OBITUARI | Selamat Jalan Guru

Mantan Gubernur Aceh sekaligus Guru Besar Universitas Syiah Kuala (USK), Prof Syamsudin Mahmud meninggal dunia pada Sabtu (22/5/2021).
Gubernur Aceh ke-14 periode 1993-2000 itu menghembuskan napas terakhir di Rumah Sakit Umum dr Zainoel Abidin Banda Aceh dan akan dimakamkan di Beureunuen, Pidie.
Rektor Universitas Syiah Kuala, Prof Samsul Rizal turut menyampaikan duka cita atas meninggalnya salah satu tokoh besar itu. Ia mengungkapkan, almarhum merupakan salah seorang pendiri Fakultas Ekonomi dan Bisnis (FEB) dan penggerak berdirinya kampus USK.
"Beliau adalah doktor pertama USK dan pernah menjadi Wakil Rektor (WR-1) atau dulu Pembantu Rektor (PR-1)," ungkap Prof Samsul kepada readers.ID, Sabtu (22/5/2021).
Samsul juga mengenang, pengabdian Prof Syamsudin bukan hanya di USK, tetapi menjadi salah satu Ketua Bappeda terlama di Pemerintah Aceh dan juga menjadi Gubernur Aceh selama tujuh tahun.
Selain itu, lanjut Samsul, almarhum dikenal sosok yang konsisten dengan pekerjaannya dan jujur.
"Sifatnya itu yang kemudian membuat beliau dipercaya di berbagai jabatan, termasuk pernah bekerja di Bappenas," pungkasnya.
Dari sejumlah catatan, pengaruh Syamsuddin Mahmud sangat besar bagi jejak perkembangan pendidikan di Aceh. Ia berjasa mencetus berdirinya sekolah bibit unggul seperti SMA Modal Bangsa, Dayah Modern Ruhul Islam Anak Bangsa dan SMA 9 Tunas Bangsa.
Afriansyah dkk dalam Pendidikan Aceh Masa Gubernur Prof. DR. H. Syamsuddin Mahmud (1993-2000) (Jurnal FKIP USK, 2018) mengungkapkan, kiprah dari Syamsuddin Mahmud tetap berlanjut kendati di usianya yang telah beranjak 80 tahun.

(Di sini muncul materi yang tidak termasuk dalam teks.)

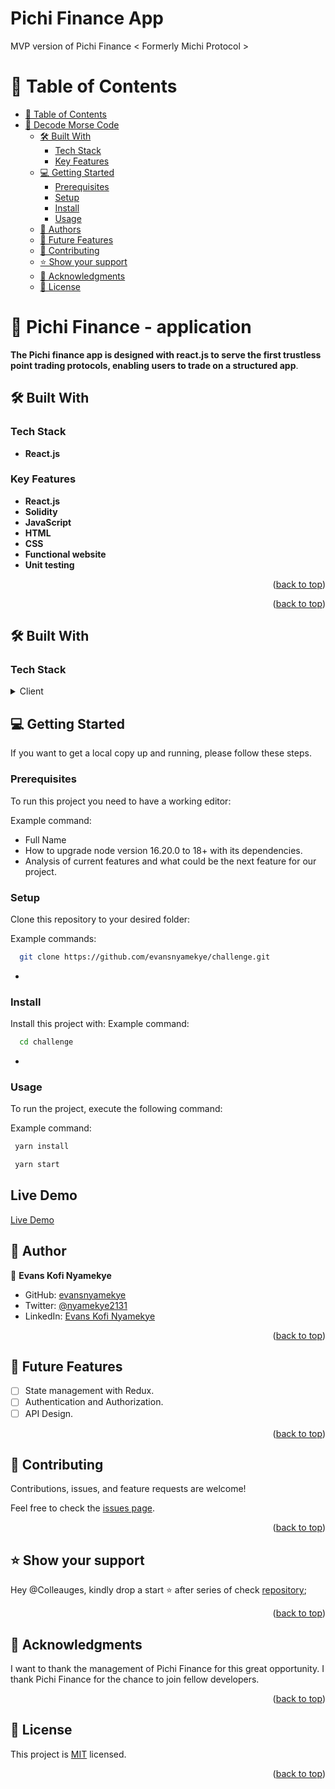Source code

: # Pichi Finance App 

MVP version of Pichi Finance < Formerly Michi Protocol >
# 📗 Table of Contents

- [📗 Table of Contents](#-table-of-contents)
- [📖 Decode Morse Code ](#-decode-morse-code-)
  - [🛠 Built With ](#-built-with-)
    - [Tech Stack ](#tech-stack-)
    - [Key Features ](#key-features-)
  - [💻 Getting Started ](#-getting-started-)
    - [Prerequisites](#prerequisites)
    - [Setup](#setup)
    - [Install](#install)
    - [Usage](#usage)
  - [👥 Authors ](#-authors-)
  - [🔭 Future Features ](#-future-features-)
  - [🤝 Contributing ](#-contributing-)
  - [⭐️ Show your support ](#️-show-your-support-)
  - [🙏 Acknowledgments ](#-acknowledgments-)
  - [📝 License ](#-license-)


# 📖 Pichi Finance - application <a name="about-project"></a>

**The Pichi finance app is designed with react.js to serve the first trustless point trading protocols, enabling users to trade on a structured app**.  


## 🛠 Built With <a name="built-with"></a>

### Tech Stack <a name="tech-stack"></a>


- **React.js**

### Key Features <a name="key-features"></a>

- **React.js**
- **Solidity**
- **JavaScript**
- **HTML**
- **CSS**
- **Functional website**
- **Unit testing**

<p align="right">(<a href="#readme-top">back to top</a>)</p>

<p align="right">(<a href="#readme-top">back to top</a>)</p>

## 🛠 Built With <a name="built-with"></a>

### Tech Stack <a name="tech-stack"></a>

<details>
  <summary>Client</summary>
  <ul>
    <li><https://github.com/Michi-Protocol/challenge>Pichi</a></li>
  </ul>
</details>

## 💻 Getting Started <a name="getting-started"></a>

If you want to get a local copy up and running, please follow these steps.

### Prerequisites
To run this project you need to have a working editor:

Example command:
- Full Name
- How to upgrade node version 16.20.0 to 18+ with its dependencies.
- Analysis of current features and what could be the next feature for our project.
### Setup

Clone this repository to your desired folder:

Example commands:

```sh
  git clone https://github.com/evansnyamekye/challenge.git
```
-
### Install

Install this project with:
Example command:

```sh
  cd challenge
```
-
### Usage

To run the project, execute the following command:

Example command:

```sh
 yarn install
```
```sh
 yarn start
```
## Live Demo

[Live Demo](https://your-live-site-url.com)


## 👥 Author <a name="authors"></a>

👤 **Evans Kofi Nyamekye**
- GitHub: [evansnyamekye](https://github.com/evansnyamekye)
- Twitter: [@nyamekye2131](https://twitter.com/nyamekye2131)
- LinkedIn: [Evans Kofi Nyamekye](https://www.linkedin.com/in/evans-kofi-nyamekye-1980a4117/)

<p align="right">(<a href="#readme-top">back to top</a>)</p>

## 🔭 Future Features <a name='future-features'></a>

- [ ]  State management with Redux.
- [ ]  Authentication and Authorization.
- [ ]  API Design.

<p align="right">(<a href="#readme-top">back to top</a>)</p>


## 🤝 Contributing <a name="contributing"></a>

Contributions, issues, and feature requests are welcome!

Feel free to check the [issues page](https://github.com/evansnyamekye/challenge/issues/1).

<p align="right">(<a href="#readme-top">back to top</a>)</p>


## ⭐️ Show your support <a name="support"></a>

Hey @Colleauges,  kindly drop a start ⭐️ after series of check  [repository](https://github.com/evansnyamekye/challenge.git);

<p align="right">(<a href="#readme-top">back to top</a>)</p>


## 🙏 Acknowledgments <a name="acknowledgements"></a>

I want to thank the management of Pichi Finance for this great opportunity. I thank Pichi Finance for the chance to join fellow developers.

<p align="right">(<a href="#readme-top">back to top</a>)</p>

## 📝 License <a name="license"></a>

This project is [MIT](./LICENSE) licensed.

<p align="right">(<a href="#readme-top">back to top</a>)</p>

Ia dikenal gigih mengupayakan peningkatan kualitas pendidikan di Aceh.
Sebelum kepemimpinannya sebagai gubernur, pendidikan di Aceh berada dalam pasang surut. Jumlah bangunan sekolah yang masih sedikit diperparah oleh kelengkapan fasilitasnya yang minim pula.

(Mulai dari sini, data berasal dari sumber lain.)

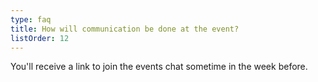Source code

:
 ```yaml
---
type: faq
title: How will communication be done at the event?
listOrder: 12
---
```


You'll receive a link to join the events chat sometime in the week before.
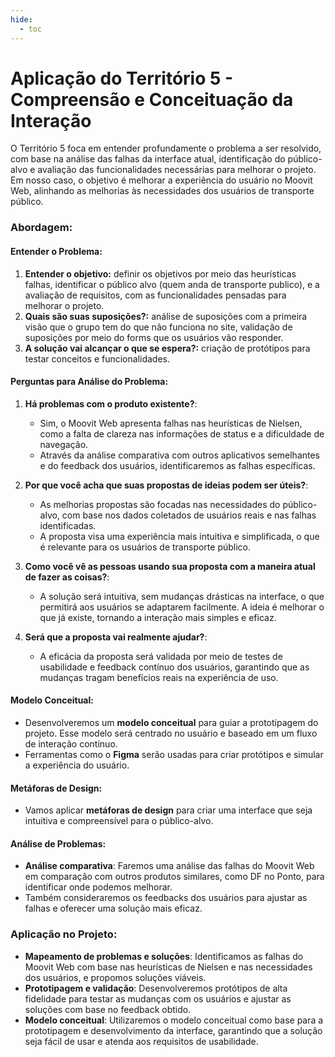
 ```yaml
---
hide:
  - toc
---
```


# Aplicação do Território 5 - Compreensão e Conceituação da Interação

O Território 5 foca em entender profundamente o problema a ser resolvido, com base na análise das falhas da interface atual, identificação do público-alvo e avaliação das funcionalidades necessárias para melhorar o projeto. Em nosso caso, o objetivo é melhorar a experiência do usuário no Moovit Web, alinhando as melhorias às necessidades dos usuários de transporte público.

### Abordagem:
#### Entender o Problema:
1. **Entender o objetivo:** definir os objetivos por meio das heurísticas falhas, identificar o público alvo (quem anda de transporte publico), e a avaliação de requisitos, com as funcionalidades pensadas para melhorar o projeto.
2. **Quais são suas suposições?:** análise de suposições com a primeira visão que o grupo tem do que não funciona no site, validação de suposições por meio do forms que os usuários vão responder.
3. **A solução vai alcançar o que se espera?:** criação de protótipos para testar conceitos e funcionalidades.


#### Perguntas para Análise do Problema:
1. **Há problemas com o produto existente?**:
   - Sim, o Moovit Web apresenta falhas nas heurísticas de Nielsen, como a falta de clareza nas informações de status e a dificuldade de navegação.
   - Através da análise comparativa com outros aplicativos semelhantes e do feedback dos usuários, identificaremos as falhas específicas.

2. **Por que você acha que suas propostas de ideias podem ser úteis?**:
   - As melhorias propostas são focadas nas necessidades do público-alvo, com base nos dados coletados de usuários reais e nas falhas identificadas.
   - A proposta visa uma experiência mais intuitiva e simplificada, o que é relevante para os usuários de transporte público.

3. **Como você vê as pessoas usando sua proposta com a maneira atual de fazer as coisas?**:
   - A solução será intuitiva, sem mudanças drásticas na interface, o que permitirá aos usuários se adaptarem facilmente. A ideia é melhorar o que já existe, tornando a interação mais simples e eficaz.

4. **Será que a proposta vai realmente ajudar?**:
   - A eficácia da proposta será validada por meio de testes de usabilidade e feedback contínuo dos usuários, garantindo que as mudanças tragam benefícios reais na experiência de uso.

#### Modelo Conceitual:
- Desenvolveremos um **modelo conceitual** para guiar a prototipagem do projeto. Esse modelo será centrado no usuário e baseado em um fluxo de interação contínuo.
- Ferramentas como o **Figma** serão usadas para criar protótipos e simular a experiência do usuário.

#### Metáforas de Design:
- Vamos aplicar **metáforas de design** para criar uma interface que seja intuitiva e compreensível para o público-alvo.

#### Análise de Problemas:
- **Análise comparativa**: Faremos uma análise das falhas do Moovit Web em comparação com outros produtos similares, como DF no Ponto, para identificar onde podemos melhorar.
- Também consideraremos os feedbacks dos usuários para ajustar as falhas e oferecer uma solução mais eficaz.

### Aplicação no Projeto:
- **Mapeamento de problemas e soluções**: Identificamos as falhas do Moovit Web com base nas heurísticas de Nielsen e nas necessidades dos usuários, e propomos soluções viáveis.
- **Prototipagem e validação**: Desenvolveremos protótipos de alta fidelidade para testar as mudanças com os usuários e ajustar as soluções com base no feedback obtido.
- **Modelo conceitual**: Utilizaremos o modelo conceitual como base para a prototipagem e desenvolvimento da interface, garantindo que a solução seja fácil de usar e atenda aos requisitos de usabilidade.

Di sisi lain, pendidikan umum dan pendidikan agama di Aceh saat itu juga belum seimbang. Pemerintah masih cenderung memprioritaskan pendidikan umum sehingga dayah-dayah kala itu belum dapat berkembang dengan baik.
Syamsuddin Mahmud lalu membenahinya. Mulai dari membangun SMA unggul pertama di Aceh, yakni SMA Modal Bangsa pada tahun 1994, prestasi para pelajar Aceh perlahan mulai ditorehkan di tingkat nasional bahkan internasional.

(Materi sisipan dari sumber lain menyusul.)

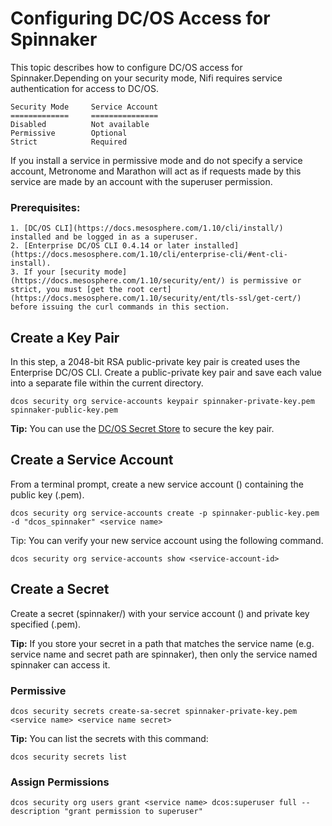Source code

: # Configuring DC/OS Access for Spinnaker

This topic describes how to configure DC/OS access for Spinnaker.Depending on your security mode, Nifi requires service authentication for access to DC/OS.

    Security Mode     Service Account
    =============     ===============
    Disabled          Not available
    Permissive        Optional
    Strict 	          Required

If you install a service in permissive mode and do not specify a service account, Metronome and Marathon will act as if requests made by this service are made by an account with the superuser permission.

### Prerequisites:

    1. [DC/OS CLI](https://docs.mesosphere.com/1.10/cli/install/) installed and be logged in as a superuser.
    2. [Enterprise DC/OS CLI 0.4.14 or later installed](https://docs.mesosphere.com/1.10/cli/enterprise-cli/#ent-cli-install).
    3. If your [security mode](https://docs.mesosphere.com/1.10/security/ent/) is permissive or strict, you must [get the root cert](https://docs.mesosphere.com/1.10/security/ent/tls-ssl/get-cert/) before issuing the curl commands in this section.

## Create a Key Pair

In this step, a 2048-bit RSA public-private key pair is created uses the Enterprise DC/OS CLI.
Create a public-private key pair and save each value into a separate file within the current directory.

   ```shell
   dcos security org service-accounts keypair spinnaker-private-key.pem spinnaker-public-key.pem
   ```  
**Tip:** You can use the [DC/OS Secret Store](https://docs.mesosphere.com/1.10/security/ent/secrets/) to secure the key pair.

## Create a Service Account

From a terminal prompt, create a new service account (<service-account-id>) containing the public key (<your-public-key>.pem).

   ```shell
   dcos security org service-accounts create -p spinnaker-public-key.pem -d "dcos_spinnaker" <service name>
   ``` 
Tip: You can verify your new service account using the following command.

   ```shell
   dcos security org service-accounts show <service-account-id>
   ``` 
## Create a Secret

Create a secret (spinnaker/<secret-name>) with your service account (<service-account-id>) and private key specified (<private-key>.pem).

**Tip:** If you store your secret in a path that matches the service name (e.g. service name and secret path are spinnaker), then only the service named spinnaker can access it.

### Permissive     

   ```shell
   dcos security secrets create-sa-secret spinnaker-private-key.pem <service name> <service name secret>
   ``` 
**Tip:** You can list the secrets with this command:   
   ```shell
   dcos security secrets list 
   ```    

### Assign Permissions

   ```shell
   dcos security org users grant <service name> dcos:superuser full --description "grant permission to superuser" 
   ```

Demikian halnya saat ia mendirikan Dayah Ruhul Islam Anak Bangsa pada tahun 1997. Santri-santri di dayah saat itu berhasil melakukan berbagai gebrakan hingga mampu menjadi kalangan pelajar yang cukup diperhitungkan di tingkat nasional.
“Yang terakhir, Prof. Syamsuddin mendirikan SMA 9 Tunas Bangsa. Sekolah ini unggul dalam bidang olahraganya. Bisa dilihat dari banyaknya atlet-atlet Aceh yang berprestasi bahkan kebanyakan Atlet PON yang mewakili Aceh berasal dari sekolah ini,” tulis jurnal tersebut.
Dalam perjalanannya, upaya memajukan pendidikan Aceh menghadapi jalan terjal, terutama ketika Aceh berada di masa konflik. Di rentang tersebut, banyak gedung sekolah yang dibakar. Siswa-siswi dari luar daerah yang ingin sekolah ke Banda Aceh juga terhambat.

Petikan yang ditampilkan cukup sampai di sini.